====== Supplied material ======

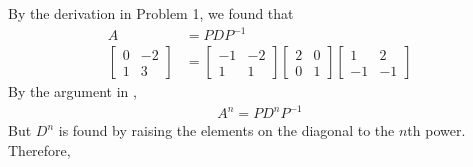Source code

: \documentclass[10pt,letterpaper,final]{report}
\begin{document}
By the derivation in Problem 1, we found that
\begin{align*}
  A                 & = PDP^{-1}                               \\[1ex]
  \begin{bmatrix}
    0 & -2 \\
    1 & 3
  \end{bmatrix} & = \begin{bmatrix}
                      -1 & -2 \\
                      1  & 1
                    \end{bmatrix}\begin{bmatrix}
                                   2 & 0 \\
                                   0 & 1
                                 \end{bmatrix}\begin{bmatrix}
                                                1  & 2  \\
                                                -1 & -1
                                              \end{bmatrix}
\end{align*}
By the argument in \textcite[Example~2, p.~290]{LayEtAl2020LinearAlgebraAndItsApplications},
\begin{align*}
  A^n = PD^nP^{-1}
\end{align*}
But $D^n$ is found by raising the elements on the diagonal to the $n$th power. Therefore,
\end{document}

======
====== Supplied material ======

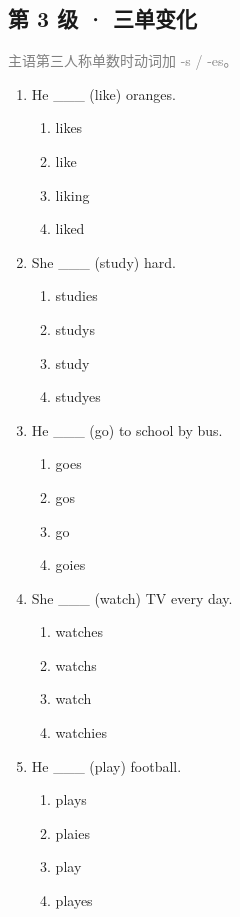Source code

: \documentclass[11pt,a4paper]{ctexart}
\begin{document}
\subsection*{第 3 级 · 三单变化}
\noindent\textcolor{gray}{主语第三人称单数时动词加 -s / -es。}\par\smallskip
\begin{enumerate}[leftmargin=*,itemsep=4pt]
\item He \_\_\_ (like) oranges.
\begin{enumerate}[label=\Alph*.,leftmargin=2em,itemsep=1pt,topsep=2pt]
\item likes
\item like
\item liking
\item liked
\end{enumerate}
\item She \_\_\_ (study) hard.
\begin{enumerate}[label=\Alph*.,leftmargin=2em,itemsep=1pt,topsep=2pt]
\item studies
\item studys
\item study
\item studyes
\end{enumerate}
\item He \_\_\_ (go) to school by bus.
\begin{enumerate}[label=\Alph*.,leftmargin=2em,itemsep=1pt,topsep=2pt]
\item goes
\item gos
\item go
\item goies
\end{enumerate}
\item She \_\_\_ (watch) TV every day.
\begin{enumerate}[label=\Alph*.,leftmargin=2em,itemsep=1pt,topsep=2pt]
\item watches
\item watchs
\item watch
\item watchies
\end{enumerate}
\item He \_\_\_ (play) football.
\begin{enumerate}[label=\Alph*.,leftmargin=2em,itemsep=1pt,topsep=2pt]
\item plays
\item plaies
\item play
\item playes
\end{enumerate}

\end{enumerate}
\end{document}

======

* **Exercise goal**
Within the listing above, copy each line that has the string "found".

* **Task output**
By the derivation in Problem 1, we found that
But $D^n$ is found by raising the elements on the diagonal to the $n$th power. Therefore,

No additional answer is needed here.